At Home – Piano Book (Volume One) would have made an excellent fit with various labels, but Home Normal does appear to be ideal. In which way does the roster of the label reflect your own tastes as a listener and composer?


Being part of the Home Normal family is for me a real honour and pleasure. First of all a word of three letters: Ian. This guy, the kindest giant I’ve ever met, is a true gentle soul. He really puts his heart in everything he does and this can be quite evident in label’s releases, the website etc. With Tania, my girlfriend, we were his guests in London in august 2013 during the Home Normalism festival. It’s been such a pleasure to realize how naturally we all happily matched together in that big house. To finally meet people like Danny Norbury, Jason Corder (Offthesky), Renèe Margraff (Pillowdiver), Clem Leek, Fabio Orsi, all artists I truly admire and respect and having big times with them, because they really are sweet chaps. I couldn’t ask for more. I also had the pleasure to know people like Ian M Hazeldine, Orla Wren and Jonathan Lees. 
My own performance was a mixed feeling of pain and happiness: I was so scared of playing in such a seminal place for music as Cafe Oto. After years of purchasing stuff from Touch, after reading that name so many times, knowing I had to perform there played a scary trick to me. Then I finally played my set and it all flew away, maybe a little faster than I meant. People were totally silent while listening to my music and I felt very privileged for their attention. It was really a magical experience.
Anyway, if there should be only one Home Normal release I had to choose for my desert island days, that one would surely be Fires by Le Lendemain (homen007, 2009). I totally love Danny Norbury’s cello.

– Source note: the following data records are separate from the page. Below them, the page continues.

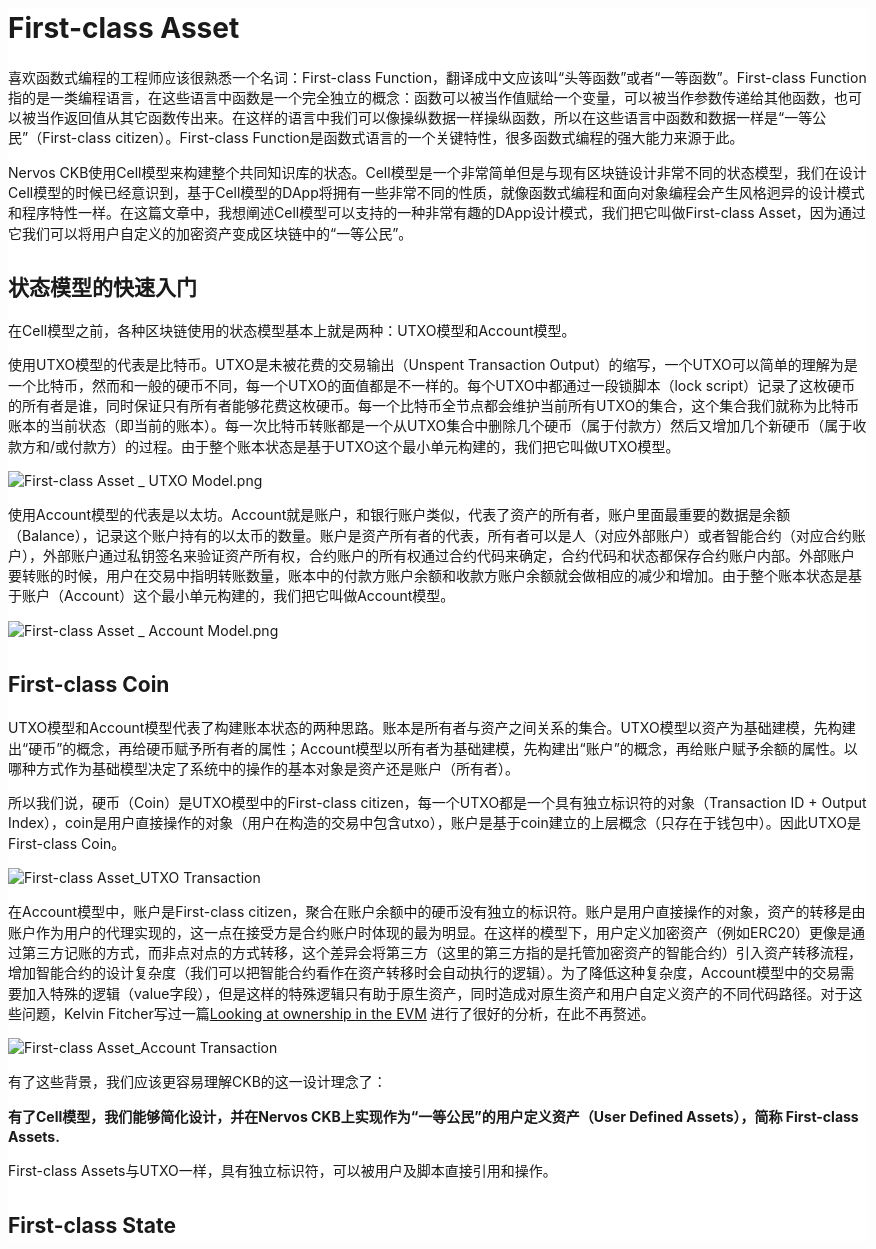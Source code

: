 # First-class Asset

喜欢函数式编程的工程师应该很熟悉一个名词：First-class Function，翻译成中文应该叫“头等函数”或者“一等函数”。First-class Function指的是一类编程语言，在这些语言中函数是一个完全独立的概念：函数可以被当作值赋给一个变量，可以被当作参数传递给其他函数，也可以被当作返回值从其它函数传出来。在这样的语言中我们可以像操纵数据一样操纵函数，所以在这些语言中函数和数据一样是“一等公民”（First-class citizen）。First-class Function是函数式语言的一个关键特性，很多函数式编程的强大能力来源于此。

Nervos CKB使用Cell模型来构建整个共同知识库的状态。Cell模型是一个非常简单但是与现有区块链设计非常不同的状态模型，我们在设计Cell模型的时候已经意识到，基于Cell模型的DApp将拥有一些非常不同的性质，就像函数式编程和面向对象编程会产生风格迥异的设计模式和程序特性一样。在这篇文章中，我想阐述Cell模型可以支持的一种非常有趣的DApp设计模式，我们把它叫做First-class Asset，因为通过它我们可以将用户自定义的加密资产变成区块链中的“一等公民”。

## 状态模型的快速入门[​](#状态模型的快速入门 "状态模型的快速入门的直接链接")

在Cell模型之前，各种区块链使用的状态模型基本上就是两种：UTXO模型和Account模型。

使用UTXO模型的代表是比特币。UTXO是未被花费的交易输出（Unspent Transaction Output）的缩写，一个UTXO可以简单的理解为是一个比特币，然而和一般的硬币不同，每一个UTXO的面值都是不一样的。每个UTXO中都通过一段锁脚本（lock script）记录了这枚硬币的所有者是谁，同时保证只有所有者能够花费这枚硬币。每一个比特币全节点都会维护当前所有UTXO的集合，这个集合我们就称为比特币账本的当前状态（即当前的账本）。每一次比特币转账都是一个从UTXO集合中删除几个硬币（属于付款方）然后又增加几个新硬币（属于收款方和/或付款方）的过程。由于整个账本状态是基于UTXO这个最小单元构建的，我们把它叫做UTXO模型。

![First-class Asset _ UTXO Model.png](https://docs.cookckb.dev/zh/assets/images/image-20929f48b6c94ca328955ade618d72ec.png)

使用Account模型的代表是以太坊。Account就是账户，和银行账户类似，代表了资产的所有者，账户里面最重要的数据是余额（Balance），记录这个账户持有的以太币的数量。账户是资产所有者的代表，所有者可以是人（对应外部账户）或者智能合约（对应合约账户），外部账户通过私钥签名来验证资产所有权，合约账户的所有权通过合约代码来确定，合约代码和状态都保存合约账户内部。外部账户要转账的时候，用户在交易中指明转账数量，账本中的付款方账户余额和收款方账户余额就会做相应的减少和增加。由于整个账本状态是基于账户（Account）这个最小单元构建的，我们把它叫做Account模型。

![First-class Asset _ Account Model.png](https://docs.cookckb.dev/zh/assets/images/image-1-42064694431284f9219c6c8227dc1243.png)

## First-class Coin[​](#first-class-coin "First-class Coin的直接链接")

UTXO模型和Account模型代表了构建账本状态的两种思路。账本是所有者与资产之间关系的集合。UTXO模型以资产为基础建模，先构建出“硬币”的概念，再给硬币赋予所有者的属性；Account模型以所有者为基础建模，先构建出“账户”的概念，再给账户赋予余额的属性。以哪种方式作为基础模型决定了系统中的操作的基本对象是资产还是账户（所有者）。

所以我们说，硬币（Coin）是UTXO模型中的First-class citizen，每一个UTXO都是一个具有独立标识符的对象（Transaction ID + Output Index），coin是用户直接操作的对象（用户在构造的交易中包含utxo），账户是基于coin建立的上层概念（只存在于钱包中）。因此UTXO是First-class Coin。

![First-class Asset_UTXO Transaction](https://docs.cookckb.dev/zh/assets/images/image-2-1d9ac07d6d4bd2de167c0ce849ef53b2.png)

在Account模型中，账户是First-class citizen，聚合在账户余额中的硬币没有独立的标识符。账户是用户直接操作的对象，资产的转移是由账户作为用户的代理实现的，这一点在接受方是合约账户时体现的最为明显。在这样的模型下，用户定义加密资产（例如ERC20）更像是通过第三方记账的方式，而非点对点的方式转移，这个差异会将第三方（这里的第三方指的是托管加密资产的智能合约）引入资产转移流程，增加智能合约的设计复杂度（我们可以把智能合约看作在资产转移时会自动执行的逻辑）。为了降低这种复杂度，Account模型中的交易需要加入特殊的逻辑（value字段），但是这样的特殊逻辑只有助于原生资产，同时造成对原生资产和用户自定义资产的不同代码路径。对于这些问题，Kelvin Fitcher写过一篇[Looking at ownership in the EVM](https://medium.com/@kelvinfichter/looking-at-ownership-in-the-evm-6e6914d341d) 进行了很好的分析，在此不再赘述。

![First-class Asset_Account Transaction](https://docs.cookckb.dev/zh/assets/images/image-3-602d2a64531ec2124049127ba3659f0a.png)

有了这些背景，我们应该更容易理解CKB的这一设计理念了：

**有了Cell模型，我们能够简化设计，并在Nervos CKB上实现作为“一等公民”的用户定义资产（User Defined Assets），简称 First-class Assets.**

First-class Assets与UTXO一样，具有独立标识符，可以被用户及脚本直接引用和操作。

## First-class State[​](#first-class-state "First-class State的直接链接")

You recently said: “When you get older and maybe more conscious about things, you realize that silent and quiet things are louder than the rest.” How do you translate these insights into sound?

I really translate all this into quieter things. Into turning off all the electronic and amplified things, sitting on a chair, strumming a string of a classical guitar and listening to all the sonic world in there. In recent times my meditation master, who was a Jesuit father, sadly passed away. One of the exercises he taught us was to silence our mind for inner peace. Even if they make no sound, have you ever noticed how loud and noisy thoughts can be?